CHAPTER XV.

JONDRETTE MAKES HIS PURCHASE.

At about three o'clock Courfeyrac happened to pass along the Rue Mouffetard, accompanied by Bossuet. The snow was thicker than ever, and filled the air, and Bossuet had just said to Courfeyrac,—

"To see all these flakes of snow fall, we might, say that the sky is suffering from a plague of white butterflies."

All at once Bossuet noticed Marius coming up the street toward the barrière with a peculiar look.

"Hilloh!" said Bossuet, "there's Marius."

"I saw him," said Courfeyrac; "but we won't speak to him."

"Why not?"

"He is busy."

"At what?"

"Do you not see that he looks as if he were following some one?"

"That is true," said Bossuet.

"Only see what eyes he makes!" Courfeyrac added.

"But whom the deuce is he following?"

"Some Mimi-Goton with flowers in her cap. He is in love."

"But," Bossuet observed, "I do not see any Mimi or any Goton, or any cap trimmed with flowers, in the street. There is not a single woman."

Courfeyrac looked, and exclaimed, "He is following a man."

A man wearing a cap, and whose gray beard could be distinguished, although his back was turned, was walking about twenty yards ahead of Marius. This man was dressed in a perfectly new great-coat, which was too large for him, and a frightful pair of ragged trousers all black with mud. Bossuet burst into a laugh.

"Who can the man be?"

"That?" Courfeyrac replied; "oh, he is a poet. Poets are fond of wearing the trousers of rabbit-skin pedlers and the coats of the Peers of France."

"Let us see where Marius is going," said Bossuet, "and where this man is going. Suppose we follow them, eh?"

"Bossuet!" Courfeyrac exclaimed, "Eagle of Meaux, you are a prodigious brute to think of following a man who is following a man."

They turned back. Marius had really seen Jondrette in the Rue Mouffetard, and was following him. Jondrette was walking along, not at all suspecting that an eye was already fixed upon him. He left the Rue Mouffetard, and Marius saw him enter one of the most hideous lodging-houses in the Rue Gracieuse, where he remained for about a quarter of an hour, and then returned to the Rue Mouffetard. He stopped at an ironmonger's shop, which was at that period at the corner of the Rue Pierre-Lombard; and a few minutes after Marius saw him come out of the shop, holding a large cold-chisel set in a wooden handle, which he hid under his great coat. He then turned to his left and hurried toward the Rue du Petit Banquier. Day was dying; the snow, which had ceased for a moment, had begun again, and Marius concealed himself at the corner of the Rue du Petit Banquier, which was deserted as usual, and did not follow Jondrette. It was lucky that he acted thus, for Jondrette, on reaching the spot where Marius had listened to the conversation of the hairy man and the bearded man, looked round, made sure that he was not followed, clambered over the wall, and disappeared. The unused ground which this wall enclosed communicated with the back yard of a livery-stable-keeper of bad repute, who had been a bankrupt, and still had a few vehicles standing under sheds.

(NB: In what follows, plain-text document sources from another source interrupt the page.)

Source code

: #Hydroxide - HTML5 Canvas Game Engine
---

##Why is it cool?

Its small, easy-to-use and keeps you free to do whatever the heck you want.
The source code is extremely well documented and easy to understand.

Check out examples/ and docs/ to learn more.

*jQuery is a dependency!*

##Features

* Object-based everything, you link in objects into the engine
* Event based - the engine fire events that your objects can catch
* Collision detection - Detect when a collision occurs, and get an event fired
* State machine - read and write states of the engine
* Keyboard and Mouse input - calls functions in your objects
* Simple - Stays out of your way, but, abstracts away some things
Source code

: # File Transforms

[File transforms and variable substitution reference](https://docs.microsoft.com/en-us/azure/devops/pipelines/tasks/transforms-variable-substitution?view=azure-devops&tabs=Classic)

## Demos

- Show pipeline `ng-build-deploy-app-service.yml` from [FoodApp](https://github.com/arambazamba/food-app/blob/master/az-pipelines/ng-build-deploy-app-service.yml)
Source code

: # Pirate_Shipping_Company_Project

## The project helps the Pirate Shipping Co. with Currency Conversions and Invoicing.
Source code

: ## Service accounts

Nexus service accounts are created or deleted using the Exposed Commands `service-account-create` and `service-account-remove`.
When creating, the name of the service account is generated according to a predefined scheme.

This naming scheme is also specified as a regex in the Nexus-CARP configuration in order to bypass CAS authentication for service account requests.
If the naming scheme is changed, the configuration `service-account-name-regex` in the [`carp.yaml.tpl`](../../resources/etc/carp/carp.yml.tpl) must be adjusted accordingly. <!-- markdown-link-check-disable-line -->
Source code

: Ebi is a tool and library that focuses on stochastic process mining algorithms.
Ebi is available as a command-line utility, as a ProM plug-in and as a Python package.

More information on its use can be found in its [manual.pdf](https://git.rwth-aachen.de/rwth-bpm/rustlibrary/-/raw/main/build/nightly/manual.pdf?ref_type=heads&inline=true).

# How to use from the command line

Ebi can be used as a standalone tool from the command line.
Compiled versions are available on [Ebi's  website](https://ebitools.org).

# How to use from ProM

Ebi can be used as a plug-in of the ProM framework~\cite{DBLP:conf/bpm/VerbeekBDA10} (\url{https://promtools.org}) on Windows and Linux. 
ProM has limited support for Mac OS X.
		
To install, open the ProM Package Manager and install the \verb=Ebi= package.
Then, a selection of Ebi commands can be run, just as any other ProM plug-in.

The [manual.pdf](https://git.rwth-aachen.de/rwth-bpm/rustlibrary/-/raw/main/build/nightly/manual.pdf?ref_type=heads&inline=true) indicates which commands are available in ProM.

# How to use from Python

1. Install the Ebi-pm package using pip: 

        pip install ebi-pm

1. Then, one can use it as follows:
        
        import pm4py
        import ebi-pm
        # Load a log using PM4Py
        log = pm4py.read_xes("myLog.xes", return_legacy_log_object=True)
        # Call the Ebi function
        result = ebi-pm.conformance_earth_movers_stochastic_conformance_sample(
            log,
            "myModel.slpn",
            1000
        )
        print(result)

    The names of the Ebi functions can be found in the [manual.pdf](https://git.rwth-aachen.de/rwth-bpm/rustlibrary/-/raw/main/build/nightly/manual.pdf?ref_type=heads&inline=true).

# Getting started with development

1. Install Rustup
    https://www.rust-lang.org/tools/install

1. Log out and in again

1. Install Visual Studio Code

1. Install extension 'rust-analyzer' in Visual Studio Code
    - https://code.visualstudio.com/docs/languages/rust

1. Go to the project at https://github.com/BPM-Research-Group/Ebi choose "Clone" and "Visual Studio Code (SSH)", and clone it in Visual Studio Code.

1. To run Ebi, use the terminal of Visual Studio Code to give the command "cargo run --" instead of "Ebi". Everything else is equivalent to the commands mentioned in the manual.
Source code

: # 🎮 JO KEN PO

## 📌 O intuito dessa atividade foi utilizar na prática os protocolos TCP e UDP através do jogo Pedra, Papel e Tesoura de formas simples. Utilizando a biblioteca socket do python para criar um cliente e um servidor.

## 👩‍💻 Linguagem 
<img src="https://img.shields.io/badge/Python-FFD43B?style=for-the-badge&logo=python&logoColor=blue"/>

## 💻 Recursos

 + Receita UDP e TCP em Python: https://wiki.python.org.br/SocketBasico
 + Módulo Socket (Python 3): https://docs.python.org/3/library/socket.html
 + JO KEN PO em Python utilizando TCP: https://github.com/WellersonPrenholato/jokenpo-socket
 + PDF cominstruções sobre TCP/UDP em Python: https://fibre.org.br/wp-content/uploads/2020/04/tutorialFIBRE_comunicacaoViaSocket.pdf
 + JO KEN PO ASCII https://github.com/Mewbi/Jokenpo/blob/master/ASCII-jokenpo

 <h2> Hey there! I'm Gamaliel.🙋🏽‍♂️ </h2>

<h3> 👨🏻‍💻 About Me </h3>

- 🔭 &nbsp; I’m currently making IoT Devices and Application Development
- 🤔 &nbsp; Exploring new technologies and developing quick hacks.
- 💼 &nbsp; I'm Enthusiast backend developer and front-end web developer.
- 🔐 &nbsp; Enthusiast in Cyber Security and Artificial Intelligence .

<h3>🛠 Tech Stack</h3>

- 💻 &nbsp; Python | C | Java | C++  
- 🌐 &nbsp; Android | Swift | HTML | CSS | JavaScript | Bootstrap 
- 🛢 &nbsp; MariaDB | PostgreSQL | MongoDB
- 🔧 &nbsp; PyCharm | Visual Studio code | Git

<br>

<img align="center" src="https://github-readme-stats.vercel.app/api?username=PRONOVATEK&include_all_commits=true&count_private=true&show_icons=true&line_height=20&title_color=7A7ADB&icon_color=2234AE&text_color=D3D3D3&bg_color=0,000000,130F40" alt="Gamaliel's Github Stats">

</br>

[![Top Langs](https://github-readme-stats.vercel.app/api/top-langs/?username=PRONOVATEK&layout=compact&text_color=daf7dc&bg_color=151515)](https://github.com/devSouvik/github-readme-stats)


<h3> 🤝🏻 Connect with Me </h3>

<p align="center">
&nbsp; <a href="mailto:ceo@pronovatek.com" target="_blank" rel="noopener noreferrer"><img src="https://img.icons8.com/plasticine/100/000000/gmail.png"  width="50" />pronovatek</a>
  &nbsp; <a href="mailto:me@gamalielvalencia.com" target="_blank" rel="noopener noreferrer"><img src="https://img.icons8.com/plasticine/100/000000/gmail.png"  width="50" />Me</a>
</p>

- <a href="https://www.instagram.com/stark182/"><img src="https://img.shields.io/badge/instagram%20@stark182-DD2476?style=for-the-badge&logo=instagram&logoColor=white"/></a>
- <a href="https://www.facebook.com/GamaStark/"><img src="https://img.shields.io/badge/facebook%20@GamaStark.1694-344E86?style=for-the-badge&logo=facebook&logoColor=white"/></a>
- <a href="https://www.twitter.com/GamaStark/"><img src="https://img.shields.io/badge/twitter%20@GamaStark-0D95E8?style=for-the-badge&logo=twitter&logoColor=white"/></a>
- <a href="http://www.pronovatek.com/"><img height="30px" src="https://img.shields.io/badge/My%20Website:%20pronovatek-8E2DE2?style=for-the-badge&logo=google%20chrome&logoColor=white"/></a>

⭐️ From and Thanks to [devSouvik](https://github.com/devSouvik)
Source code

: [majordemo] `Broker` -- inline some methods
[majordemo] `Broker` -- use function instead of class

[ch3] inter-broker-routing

Marius thought it would be as well to take advantage of Jondrette's absence and return home. Besides, time was slipping away, and every evening Mame Bougon, when she went to wash up dishes in town, was accustomed to close the gate, and, as Marius had given his latch-key to the Inspector, it was important that he should be in time. Night had nearly set in along the whole horizon, and in the whole immensity there was only one point still illumined by the sun, and that was the moon, which was rising red behind the low dome of the Salpêtrière. Marius hurried to No. 50-52, and the gate was still open when he arrived. He went up the stairs on tip-toe, and glided along the passage-wall to his room. This passage, it will be remembered, was bordered on either side by rooms which were now to let, and Mame Bougon, as a general rule, left the doors open. While passing one of these doors, Marius fancied that he could see in the uninhabited room four men's heads vaguely lit up by a remnant of daylight which fell through a window. Marius did not attempt to see, as he did not wish to be seen himself; and he managed to re-enter his room noiselessly and unseen. It was high time, for a moment after he heard Mame Bougon going out, and the house-gate shutting.